U.R.: Je doute qu’ils soient pleinement conscients de la portée de leurs actes, car dans ce cas, ils ne se comporteraient pas ainsi. Du fait de la position qu’ils occupent et des activités qu’ils mènent, ils sont habitués à réfléchir très précisément à ce qu’ils font et à la manière exacte dont ils doivent se tenir.

Le fait que ces mêmes hommes soient, soudain, capables de jeter par-dessus bord toute leur rationalité et tous leurs mécanismes de contrôle, est difficilement compréhensible. Cependant, on peut supposer que, sur le moment, ils ne sont  pas au clair sur les risques qu’ils prennent. Vraisemblablement, ils sont uniquement dominés par leur désir de rapport sexuel immédiat. Et si malgré tout, une réticence intérieure se manifeste, elle se produit dans l’idée qu’aucun risque ne surviendra et qu’il n’y aura pas de problème.

En raison de l’immense différence de pouvoir entre lui et sa victime, l’agresseur pense vraisemblablement qu’elle n’osera jamais se dresser contre lui.

swissinfo.ch: Cela signifie-t-il que les hommes de pouvoir sont particulièrement menacés d’adopter de tels comportements?

U.R.: Oui, ils éprouvent un sentiment d’impunité et ne se sentent pas obligés de rendre quelque compte que ce soit. Je pense que le problème réside également dans le fait qu’à plusieurs reprises par le passé, ils ont pu accomplir certains méfaits qui n’ont jamais été portés à la connaissance de quiconque.

Etant donné que personne n’ose s’opposer à eux, ils en arrivent soudain à commettre des actes aussi graves justement parce que l’expérience leur a montré que «personne ne me demande de comptes».

swissinfo.ch: Depuis des années, des accusations fusent ça et là contre Dominique Strauss-Kahn. Ces faits étaient sans doute connus, et on en a parlé derrière son dos. Pourtant, il n’y a jamais eu de plainte.

U.R.: C’est exactement où réside le problème. Il existe des évolutions qui s’opèrent très lentement.

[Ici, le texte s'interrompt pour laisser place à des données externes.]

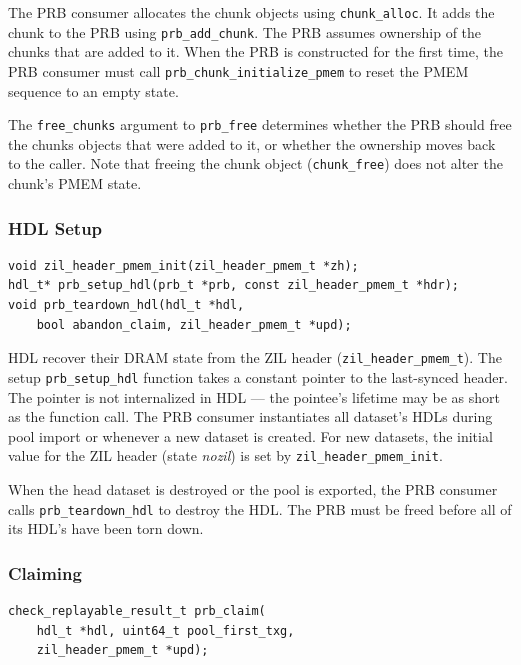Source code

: \documentclass[12pt,a4paper,twoside]{book}
\begin{document}
The PRB consumer allocates the chunk objects using \lstinline{chunk_alloc}.
It adds the chunk to the PRB using \lstinline{prb_add_chunk}.
The PRB assumes ownership of the chunks that are added to it.
When the PRB is constructed for the first time, the PRB consumer must call \lstinline{prb_chunk_initialize_pmem} to reset the PMEM sequence to an empty state.

The \lstinline{free_chunks} argument to \lstinline{prb_free} determines whether the PRB should free the chunks objects that were added to it, or whether the ownership moves back to the caller.
Note that freeing the chunk object (\lstinline{chunk_free}) does not alter the chunk's PMEM state.

\subsubsection{HDL Setup}\label{di:prb:api:hdl}
\begin{lstlisting}
void zil_header_pmem_init(zil_header_pmem_t *zh);
hdl_t* prb_setup_hdl(prb_t *prb, const zil_header_pmem_t *hdr);
void prb_teardown_hdl(hdl_t *hdl,
    bool abandon_claim, zil_header_pmem_t *upd);
\end{lstlisting}

HDL recover their DRAM state from the ZIL header (\lstinline{zil_header_pmem_t}).
The setup \lstinline{prb_setup_hdl} function takes a constant pointer to the last-synced header.
The pointer is not internalized in HDL --- the pointee's lifetime may be as short as the function call.
The PRB consumer instantiates all dataset's HDLs during pool import or whenever a new dataset is created.
For new datasets, the initial value for the ZIL header (state \textit{nozil}) is set by \lstinline{zil_header_pmem_init}.

When the head dataset is destroyed or the pool is exported, the PRB consumer calls \lstinline{prb_teardown_hdl} to destroy the HDL.
The PRB must be freed before all of its HDL's have been torn down.

\subsubsection{Claiming}\label{di:prb:api:claiming}

\begin{lstlisting}
check_replayable_result_t prb_claim(
    hdl_t *hdl, uint64_t pool_first_txg,
    zil_header_pmem_t *upd);
\end{lstlisting}
\end{document}
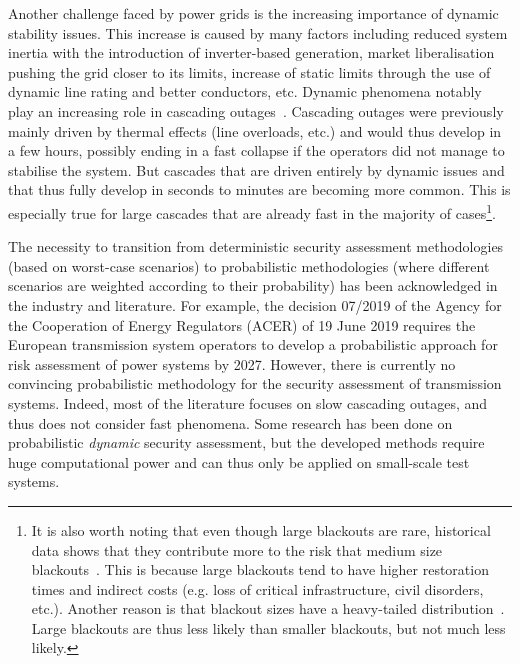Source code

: Another challenge faced by power grids is the increasing importance of dynamic stability issues. This increase is caused by many factors including reduced system inertia with the introduction of inverter-based generation, market liberalisation pushing the grid closer to its limits, increase of static limits through the use of dynamic line rating and better conductors, etc. Dynamic phenomena notably play an increasing role in cascading outages~\cite{cascadeAcceleration}. Cascading outages were previously mainly driven by thermal effects (line overloads, etc.) and would thus develop in a few hours, possibly ending in a fast collapse if the operators did not manage to stabilise the system. But cascades that are driven entirely by dynamic issues and that thus fully develop in seconds to minutes are becoming more common. This is especially true for large cascades that are already fast in the majority of cases\footnote{It is also worth noting that even though large blackouts are rare, historical data shows that they contribute more to the risk that medium size blackouts~\cite{CascadingMethodoAndChallenges, LargeContributeMoreThanMediumBlackouts}. This is because large blackouts tend to have higher restoration times and indirect costs (e.g. loss of critical infrastructure, civil disorders, etc.). Another reason is that blackout sizes have a heavy-tailed distribution~\cite{CascadingMethodoAndChallenges, LargeContributeMoreThanMediumBlackouts}. Large blackouts are thus less likely than smaller blackouts, but not much less likely.
}. 

The necessity to transition from deterministic security assessment methodologies (based on worst-case scenarios) to probabilistic methodologies (where different scenarios are weighted according to their probability) has been acknowledged in the industry and literature. For example, the decision 07/2019 of the Agency for the Cooperation of Energy Regulators (ACER) of 19 June 2019 requires the European transmission system operators to develop a probabilistic approach for risk assessment of power systems by 2027. However, there is currently no convincing probabilistic methodology for the security assessment of transmission systems. Indeed, most of the literature focuses on slow cascading outages, and thus does not consider fast phenomena. Some research has been done on probabilistic \textit{dynamic} security assessment, but the developed methods require huge computational power and can thus only be applied on small-scale test systems.


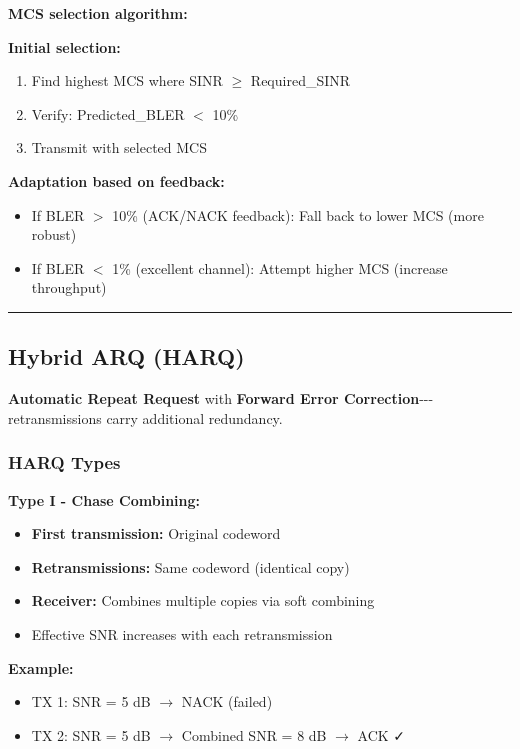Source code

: \textbf{MCS selection algorithm:}

\textbf{Initial selection:}
\begin{enumerate}
\item Find highest MCS where SINR $\geq$ Required\_SINR
\item Verify: Predicted\_BLER $<$ 10\%
\item Transmit with selected MCS
\end{enumerate}

\textbf{Adaptation based on feedback:}
\begin{itemize}
\item If BLER $>$ 10\% (ACK/NACK feedback): Fall back to lower MCS (more robust)
\item If BLER $<$ 1\% (excellent channel): Attempt higher MCS (increase throughput)
\end{itemize}

\begin{center}\rule{0.5\linewidth}{0.5pt}\end{center}

\subsection{Hybrid ARQ (HARQ)}\label{hybrid-arq-harq}

\textbf{Automatic Repeat Request} with \textbf{Forward Error
Correction}-\/-\/-retransmissions carry additional redundancy.

\subsubsection{HARQ Types}\label{harq-types}

\textbf{Type I - Chase Combining:}
\begin{itemize}
\item \textbf{First transmission:} Original codeword
\item \textbf{Retransmissions:} Same codeword (identical copy)
\item \textbf{Receiver:} Combines multiple copies via soft combining
\item Effective SNR increases with each retransmission
\end{itemize}

\textbf{Example:}
\begin{itemize}
\item TX 1: SNR = 5 dB $\rightarrow$ NACK (failed)
\item TX 2: SNR = 5 dB $\rightarrow$ Combined SNR = 8 dB $\rightarrow$ ACK ✓
\end{itemize}

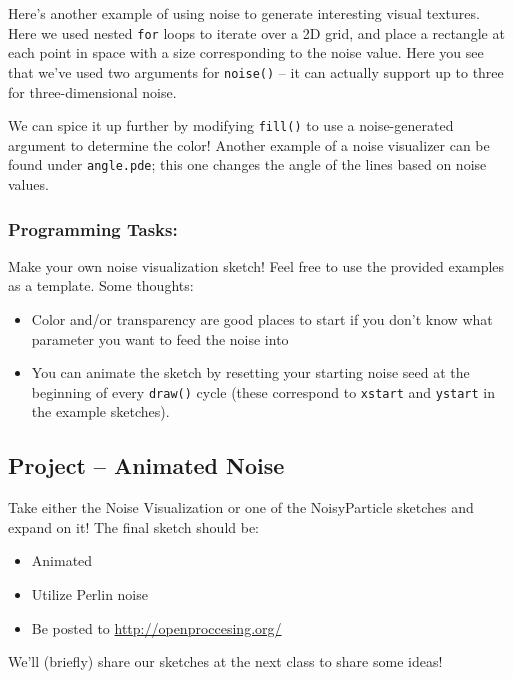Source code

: Here's another example of using noise to generate interesting visual textures.  Here we used nested \texttt{for} loops to iterate over a 2D grid, and place a rectangle at each point in space with a size corresponding to the noise value.  Here you see that we've used two arguments for \texttt{noise()} --  it can actually support up to three for three-dimensional noise.

We can spice it up further by modifying \texttt{fill()} to use a noise-generated argument to determine the color!  Another example of a noise visualizer can be found under \texttt{angle.pde}; this one changes the angle of the lines based on noise values.

\subsubsection{Programming Tasks:}
Make your own noise visualization sketch!  Feel free to use the provided examples as a template.  Some thoughts:

\begin{itemize}
\item Color and/or transparency are good places to start if you don't know what parameter you want to feed the noise into
\item You can animate the sketch by resetting your starting noise seed at the beginning of every \texttt{draw()} cycle (these correspond to \texttt{xstart} and \texttt{ystart} in the example sketches).
\end{itemize}

\subsection{Project -- Animated Noise}
Take either the Noise Visualization or one of the NoisyParticle sketches and expand on it!  The final sketch should be:

\begin{itemize}
\item Animated
\item Utilize Perlin noise
\item Be posted to \url{http://openproccesing.org/}
\end{itemize}

We'll (briefly) share our sketches at the next class to share some ideas!
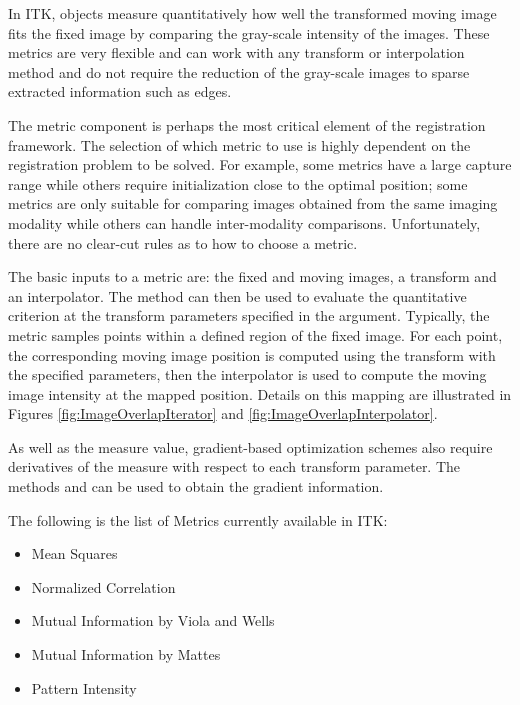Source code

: %
%
%
%


In ITK,  objects measure quantitatively how well
the transformed moving image fits the fixed image by comparing the gray-scale
intensity of the images. These metrics are very flexible and can work with any
transform or interpolation method and do not require the reduction of the
gray-scale images to sparse extracted information such as edges.

The metric component is perhaps the most critical element of the registration
framework. The selection of which metric to use is highly dependent on the
registration problem to be solved. For example, some metrics have a large
capture range while others require initialization close to the optimal
position; some metrics are only suitable for comparing images obtained from the
same imaging modality while others can handle inter-modality comparisons.
Unfortunately, there are no clear-cut rules as to how to choose a metric.


The basic inputs to a metric are: the fixed and moving images, a transform and
an interpolator. The method  can then be used to evaluate the
quantitative criterion at the transform parameters specified in the argument.
Typically, the metric samples points within a defined region of the fixed
image.  For each point, the corresponding moving image position is computed
using the transform with the specified parameters, then the interpolator is
used to compute the moving image intensity at the mapped position. Details on
this mapping are illustrated in Figures \ref{fig:ImageOverlapIterator} and
\ref{fig:ImageOverlapInterpolator}. 

As well as the measure value, gradient-based optimization schemes also require
derivatives of the measure with respect to each transform parameter. The
methods  and  can be used
to obtain the gradient information.


The following is the list of Metrics currently available in ITK:
\begin{itemize}
\item Mean Squares
\item Normalized Correlation
\item Mutual Information by Viola and Wells
\item Mutual Information by Mattes
\item Pattern Intensity
\end{itemize}

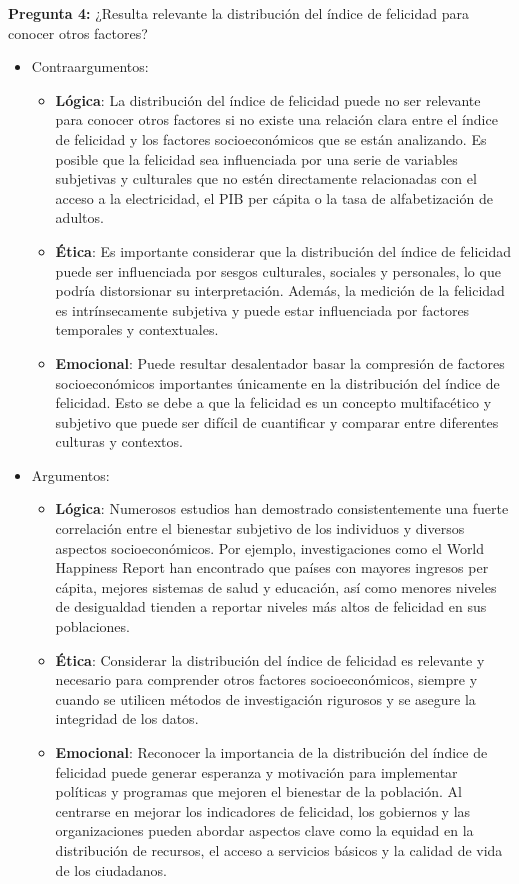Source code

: \documentclass[12pt,oneside,letterpaper,spanish]{article}
\begin{document}
\newpage
\textbf{Pregunta 4:} ¿Resulta relevante la distribución del índice de felicidad para conocer otros factores?
\begin{itemize}
    \item Contraargumentos:
    \begin{itemize}
        \item \textbf{Lógica}: La distribución del índice de felicidad puede no ser relevante para conocer otros factores si no existe una relación clara entre el índice de felicidad y los factores socioeconómicos que se están analizando. Es posible que la felicidad sea influenciada por una serie de variables subjetivas y culturales que no estén directamente relacionadas con el acceso a la electricidad, el PIB per cápita o la tasa de alfabetización de adultos. 
        \item \textbf{Ética}: Es importante considerar que la distribución del índice de felicidad puede ser influenciada por sesgos culturales, sociales y personales, lo que podría distorsionar su interpretación. Además, la medición de la felicidad es intrínsecamente subjetiva y puede estar influenciada por factores temporales y contextuales.
        \item \textbf{Emocional}: Puede resultar desalentador basar la compresión de factores socioeconómicos importantes únicamente en la distribución del índice de felicidad. Esto se debe a que la felicidad es un concepto multifacético y subjetivo que puede ser difícil de cuantificar y comparar entre diferentes culturas y contextos.
    \end{itemize}
    \item Argumentos:
    \begin{itemize}
        \item \textbf{Lógica}: Numerosos estudios han demostrado consistentemente una fuerte correlación entre el bienestar subjetivo de los individuos y diversos aspectos socioeconómicos. Por ejemplo, investigaciones como el World Happiness Report han encontrado que países con mayores ingresos per cápita, mejores sistemas de salud y educación, así como menores niveles de desigualdad tienden a reportar niveles más altos de felicidad en sus poblaciones.
        \item \textbf{Ética}: Considerar la distribución del índice de felicidad es relevante y necesario para comprender otros factores socioeconómicos, siempre y cuando se utilicen métodos de investigación rigurosos y se asegure la integridad de los datos. 
        \item \textbf{Emocional}: Reconocer la importancia de la distribución del índice de felicidad puede generar esperanza y motivación para implementar políticas y programas que mejoren el bienestar de la población. Al centrarse en mejorar los indicadores de felicidad, los gobiernos y las organizaciones pueden abordar aspectos clave como la equidad en la distribución de recursos, el acceso a servicios básicos y la calidad de vida de los ciudadanos. 

\end{itemize}
\end{itemize}
\end{document}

Dans ce contexte, on peut ne pas rechercher la faute chez l’agresseur uniquement, mais aussi se demander si l’entourage n’aurait pas dû et pu réagir beaucoup plus tôt. Mais justement, beaucoup n’en ont pas le courage et ont tendance à minimiser en parlant de «délit bénin». Au moment où ces actes deviennent vraiment graves, tout est brutalement déballé.

L’entourage qui, dans un premier temps, n’a pas seulement eu peur d’intervenir, mais qui d’une certaine façon a éprouvé une certaine complaisance dans le laisser-faire, développe brutalement une violente joie mauvaise face à la chute du puissant.

swissinfo.ch: Un viol est un acte criminel et – une fois découvert et prouvé –il  a des conséquences pénales. En même temps, il dénote d’un manque absolu de respect. A quoi est-ce dû?

U.R: On peut se poser la question de savoir si, à la base, il ne manque pas aux personnes qui accèdent à des positions élevées la notion de respect à l’égard de leurs semblables, ainsi que la capacité et la volonté d’éprouver de l’empathie pour eux.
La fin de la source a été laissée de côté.